Он снова переводит взгляд на телик. Там уже показывают студию: монотонные голоса бубнят на тему важного события, большого дня в истории.
Он спускает ноги на пол и только тут впервые ощущает тупую боль в спине. С каждой секундой усиливающуюся.
Он хочет сорвать полоску с шеи. Вдруг глаза его наполняются слезами.
Он вообще соображает, что делает? Совсем рехнулся? Он что, надумал ворваться в государственное учреждение в больничной пижаме, а потом задушить нового премьер-министра трубкой от катетера?
Да уж, картина не для слабонервных!
Он приваливается к кровати и постанывает. Боль усиливается.
Открывается дверь.
Сестра, пятясь задом, вкатывает в палату тележку. На полпути ее кто-то отвлекает: охранник или другая сестра, и она останавливается.

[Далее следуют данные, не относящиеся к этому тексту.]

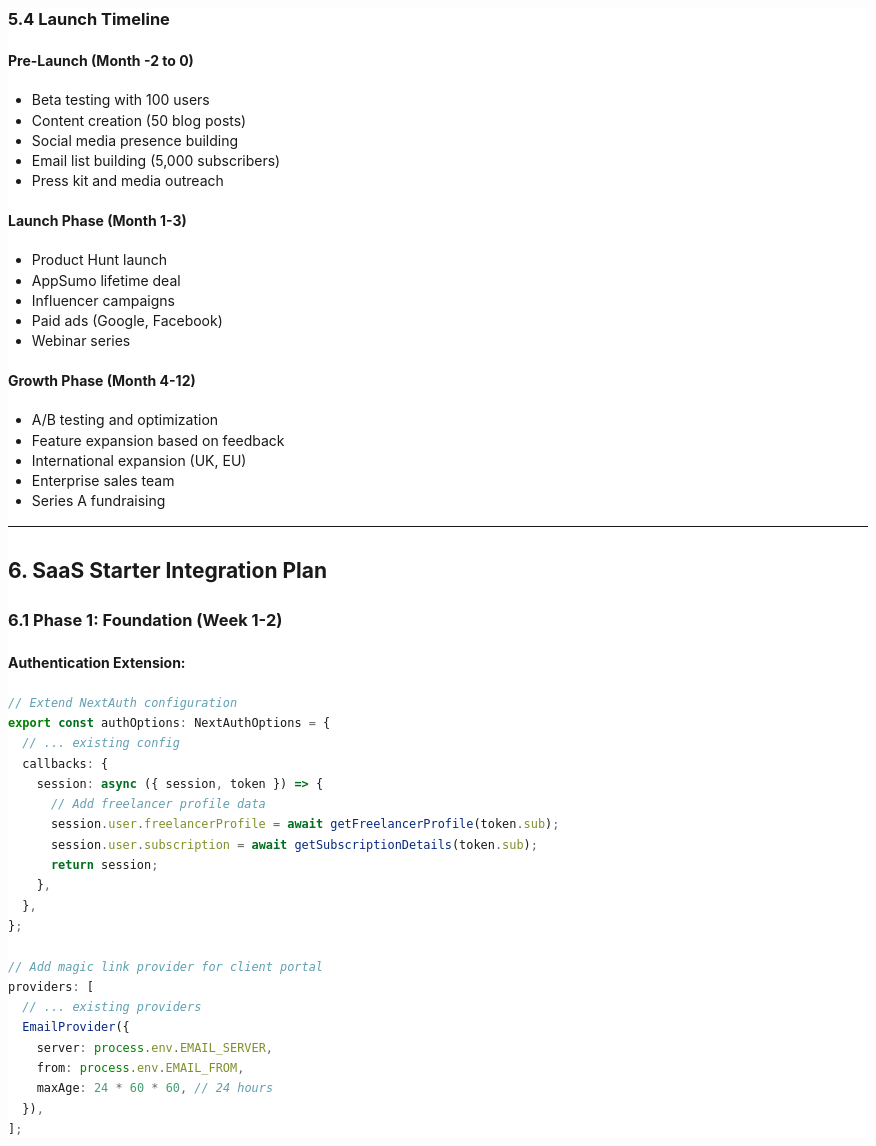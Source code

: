 ### 5.4 Launch Timeline

#### Pre-Launch (Month -2 to 0)
- Beta testing with 100 users
- Content creation (50 blog posts)
- Social media presence building
- Email list building (5,000 subscribers)
- Press kit and media outreach

#### Launch Phase (Month 1-3)
- Product Hunt launch
- AppSumo lifetime deal
- Influencer campaigns
- Paid ads (Google, Facebook)
- Webinar series

#### Growth Phase (Month 4-12)
- A/B testing and optimization
- Feature expansion based on feedback
- International expansion (UK, EU)
- Enterprise sales team
- Series A fundraising

---

## 6. SaaS Starter Integration Plan

### 6.1 Phase 1: Foundation (Week 1-2)

#### Authentication Extension:
```typescript
// Extend NextAuth configuration
export const authOptions: NextAuthOptions = {
  // ... existing config
  callbacks: {
    session: async ({ session, token }) => {
      // Add freelancer profile data
      session.user.freelancerProfile = await getFreelancerProfile(token.sub);
      session.user.subscription = await getSubscriptionDetails(token.sub);
      return session;
    },
  },
};

// Add magic link provider for client portal
providers: [
  // ... existing providers
  EmailProvider({
    server: process.env.EMAIL_SERVER,
    from: process.env.EMAIL_FROM,
    maxAge: 24 * 60 * 60, // 24 hours
  }),
];
```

— Э, да ладно тебе, не он первый, не он последний!
Марк кое-как подтягивается и оказывается на краю кровати. Морщась от боли, возвращается на исходную позицию.
— Знаешь, я бы на это рассчитывал.
Натягивает одеяло, опускает голову на поднятые подушки и закрывает глаза.
— До скорого.
Он слышит, как медсестра вкатывает тележку в дверь и проезжает с ней по палате.
Сердце бешено стучит, глаза прожигают слезы.
Через секунду сестра уже у кровати. Она берет пульт и выключает телевизор.
Потом Марк чувствует: она бросила что-то на кровать.
Когда она уходит, он открывает глаза.
В ногах у него номер «Санди трибьюн».
Чтобы отвлечься от телевизора, Нортон берет конверт и рассматривает его. Почерк незнакомый. Вскрывает конверт. Внутри — всего один листок глянцевой фотобумаги. На нем — три фотографии.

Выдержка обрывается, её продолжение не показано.